[Exercise prompt]
Check every line of the data below for the word "IMDB评分", then give only the number of lines that have it.

++++ Data for review ++++

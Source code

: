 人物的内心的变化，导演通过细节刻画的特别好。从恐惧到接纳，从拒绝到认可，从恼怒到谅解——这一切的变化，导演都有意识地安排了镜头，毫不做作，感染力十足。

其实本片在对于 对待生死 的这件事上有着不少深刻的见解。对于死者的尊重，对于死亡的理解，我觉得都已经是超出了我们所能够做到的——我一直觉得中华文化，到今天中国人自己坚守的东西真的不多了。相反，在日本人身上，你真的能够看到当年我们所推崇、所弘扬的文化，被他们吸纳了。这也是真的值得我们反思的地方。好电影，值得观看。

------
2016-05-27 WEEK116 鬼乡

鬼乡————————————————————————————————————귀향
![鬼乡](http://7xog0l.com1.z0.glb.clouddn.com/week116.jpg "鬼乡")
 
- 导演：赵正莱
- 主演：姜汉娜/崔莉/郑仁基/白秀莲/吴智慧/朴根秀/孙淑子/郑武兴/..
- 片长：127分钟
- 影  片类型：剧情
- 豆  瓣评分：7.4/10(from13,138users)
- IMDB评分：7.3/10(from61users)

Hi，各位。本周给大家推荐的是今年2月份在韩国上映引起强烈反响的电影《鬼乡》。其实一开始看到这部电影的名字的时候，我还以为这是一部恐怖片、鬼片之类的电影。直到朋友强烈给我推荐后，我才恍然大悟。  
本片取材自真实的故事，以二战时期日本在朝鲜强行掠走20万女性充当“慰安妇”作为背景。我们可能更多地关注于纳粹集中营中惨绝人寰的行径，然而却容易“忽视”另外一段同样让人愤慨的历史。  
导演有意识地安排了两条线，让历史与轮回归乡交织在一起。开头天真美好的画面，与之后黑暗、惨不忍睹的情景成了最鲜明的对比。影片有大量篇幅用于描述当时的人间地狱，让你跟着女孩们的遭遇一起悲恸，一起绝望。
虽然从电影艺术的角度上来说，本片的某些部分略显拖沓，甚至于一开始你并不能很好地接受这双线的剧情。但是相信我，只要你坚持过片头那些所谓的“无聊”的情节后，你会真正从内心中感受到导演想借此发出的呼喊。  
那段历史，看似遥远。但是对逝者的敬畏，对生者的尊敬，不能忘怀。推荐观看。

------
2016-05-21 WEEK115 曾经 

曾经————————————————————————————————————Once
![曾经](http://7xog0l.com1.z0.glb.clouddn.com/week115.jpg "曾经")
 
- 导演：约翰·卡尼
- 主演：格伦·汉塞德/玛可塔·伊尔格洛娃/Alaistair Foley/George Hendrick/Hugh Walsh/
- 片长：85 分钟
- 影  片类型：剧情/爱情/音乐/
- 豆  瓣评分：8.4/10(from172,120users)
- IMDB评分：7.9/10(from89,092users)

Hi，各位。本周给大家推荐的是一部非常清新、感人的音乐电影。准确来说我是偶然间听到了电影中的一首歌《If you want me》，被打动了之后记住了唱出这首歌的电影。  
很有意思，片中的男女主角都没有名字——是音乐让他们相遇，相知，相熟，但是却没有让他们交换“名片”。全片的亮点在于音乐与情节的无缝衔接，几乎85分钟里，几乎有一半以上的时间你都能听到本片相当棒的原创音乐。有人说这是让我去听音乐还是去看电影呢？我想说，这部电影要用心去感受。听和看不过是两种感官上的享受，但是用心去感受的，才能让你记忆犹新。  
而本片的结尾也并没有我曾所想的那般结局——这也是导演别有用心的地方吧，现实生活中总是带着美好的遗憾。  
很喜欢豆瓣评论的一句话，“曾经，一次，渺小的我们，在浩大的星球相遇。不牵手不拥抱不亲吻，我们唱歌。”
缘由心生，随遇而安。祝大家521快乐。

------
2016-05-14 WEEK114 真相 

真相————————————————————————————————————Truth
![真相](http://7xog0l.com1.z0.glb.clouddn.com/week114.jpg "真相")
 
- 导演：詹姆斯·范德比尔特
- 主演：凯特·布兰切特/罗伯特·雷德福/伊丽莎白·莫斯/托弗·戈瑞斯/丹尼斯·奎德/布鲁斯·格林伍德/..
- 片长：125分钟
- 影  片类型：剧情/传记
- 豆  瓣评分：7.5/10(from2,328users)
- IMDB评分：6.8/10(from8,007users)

++++

[Expected output]
3